Motivo di orgoglio per noi tutti dovrebbe essere il comportamento medio della massa media e anonima dei Napoletani . Non i grandi uomini del passato e i panorami del golfo. Nessuno ci apprezzerà mai perchè vantiamo di aver avuto Petrarca o Virgilio o Vanvitelli che son passati di qui insieme a Giotto. Quello è orgoglio da mezze calzette. E' valido solo se ulteriore marchio di eccellenza di un sistema sociale decente in una società decente e solida , sicura di sè stessa e di agir produttivamente nella vita.
E' questo che ci darebbe lustro davanti a tutti i popoli. Non il golfo , le sfogliatelle , il Vesuvio, le canzoni napoletane, i dipinti nei musei e nelle chiese. E' abusivo vantarsi del passato glorioso dei pochi e non è non motivo di giustificazione o orgoglio per noi tutti : ci arroghiamo i meriti dei migliori senza aver contribuito mai a tenere alta la reputazione che essi ci donarono col loro spirito .


Lo vediamo bene poi che i migliori, i più buoni, sono costretti ad emigrare per non soccombere. La massa dei Napoletani odia e invidia il singolo che si comporta bene e onestamente fino all'eliminazione fisica.
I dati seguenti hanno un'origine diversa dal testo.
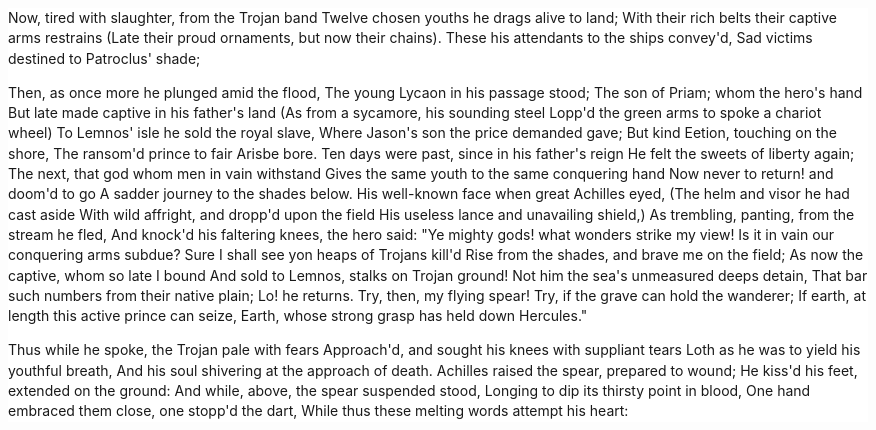 Now, tired with slaughter, from the Trojan band
Twelve chosen youths he drags alive to land;
With their rich belts their captive arms restrains
(Late their proud ornaments, but now their chains).
These his attendants to the ships convey'd,
Sad victims destined to Patroclus' shade;

Then, as once more he plunged amid the flood,
The young Lycaon in his passage stood;
The son of Priam; whom the hero's hand
But late made captive in his father's land
(As from a sycamore, his sounding steel
Lopp'd the green arms to spoke a chariot wheel)
To Lemnos' isle he sold the royal slave,
Where Jason's son the price demanded gave;
But kind Eetion, touching on the shore,
The ransom'd prince to fair Arisbe bore.
Ten days were past, since in his father's reign
He felt the sweets of liberty again;
The next, that god whom men in vain withstand
Gives the same youth to the same conquering hand
Now never to return! and doom'd to go
A sadder journey to the shades below.
His well-known face when great Achilles eyed,
(The helm and visor he had cast aside
With wild affright, and dropp'd upon the field
His useless lance and unavailing shield,)
As trembling, panting, from the stream he fled,
And knock'd his faltering knees, the hero said:
"Ye mighty gods! what wonders strike my view!
Is it in vain our conquering arms subdue?
Sure I shall see yon heaps of Trojans kill'd
Rise from the shades, and brave me on the field;
As now the captive, whom so late I bound
And sold to Lemnos, stalks on Trojan ground!
Not him the sea's unmeasured deeps detain,
That bar such numbers from their native plain;
Lo! he returns. Try, then, my flying spear!
Try, if the grave can hold the wanderer;
If earth, at length this active prince can seize,
Earth, whose strong grasp has held down Hercules."

Thus while he spoke, the Trojan pale with fears
Approach'd, and sought his knees with suppliant tears
Loth as he was to yield his youthful breath,
And his soul shivering at the approach of death.
Achilles raised the spear, prepared to wound;
He kiss'd his feet, extended on the ground:
And while, above, the spear suspended stood,
Longing to dip its thirsty point in blood,
One hand embraced them close, one stopp'd the dart,
While thus these melting words attempt his heart:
Purtroppo oggi ci siamo trasformati tutti in un immensa folla plebea per sopravvivere alla nostra stessa violenza dell' uno contro l'altro - oggi Napoli è solo plebe e assomma noi borghesi, plebe assassina camorrista e alta borghesia e quel po' di nobiltà decaduta avanzata - I modelli culturali criminali e subanimali della camorra hanno infettato le coscienza fragile dei borghesi a partire dal dopo-terremoto. Dal Novembre 1980, secondo me , è andata in funzione quella che chiamerei : la grande mutazione antropologica. Con la NCO e gli sterminii di massa fra i clan che si perpetuano da 40 anni, il sistema di estorsione, aggressione, ricatto, capillarizzato e asfissiante su tutta la città e la provincia, la piazza di smercio droghe più potente e grande d'Europa, Cutolo e tutto il sèguito fino ad oggi, davvero i confini fra i buoni e i cattivi si sono assottigliati fino a sparire.


Prima dell'80 era flebile la divisione ma c'era , ora ci sono solo LORO, la plebe lazzara con armi e miliardi a dominare tutto. Questa massa resta uguale a se stessa nel tempo , resta quel mostro sociale che spaventava e affascinava i viaggiatori della nobiltà di tutt'Europa del Gran Tour del '700. Accorrevano ad ammirare la Capitale, terza città piu' grande e popolosa del mondo - nel 1600 fu la prima - ricchissima di vestigia antiche e con la corte reale piu' sfarzosa - insieme ad Istanbul , Parigi , Pechino - ma irrimediabilmente riconosciuta dagli stranieri e nord italiani fin dal '300 addirittura come una collettività di cui era proverbiale dire ''Un Paradiso abitato da Diavoli "...

Anonimo ha detto...

L'anonimo delle 12,43 ha forse ecceduto nel copia e incolla.
Sarebbe gradita una versione più pulita del suo commento; magari anche più sintetica.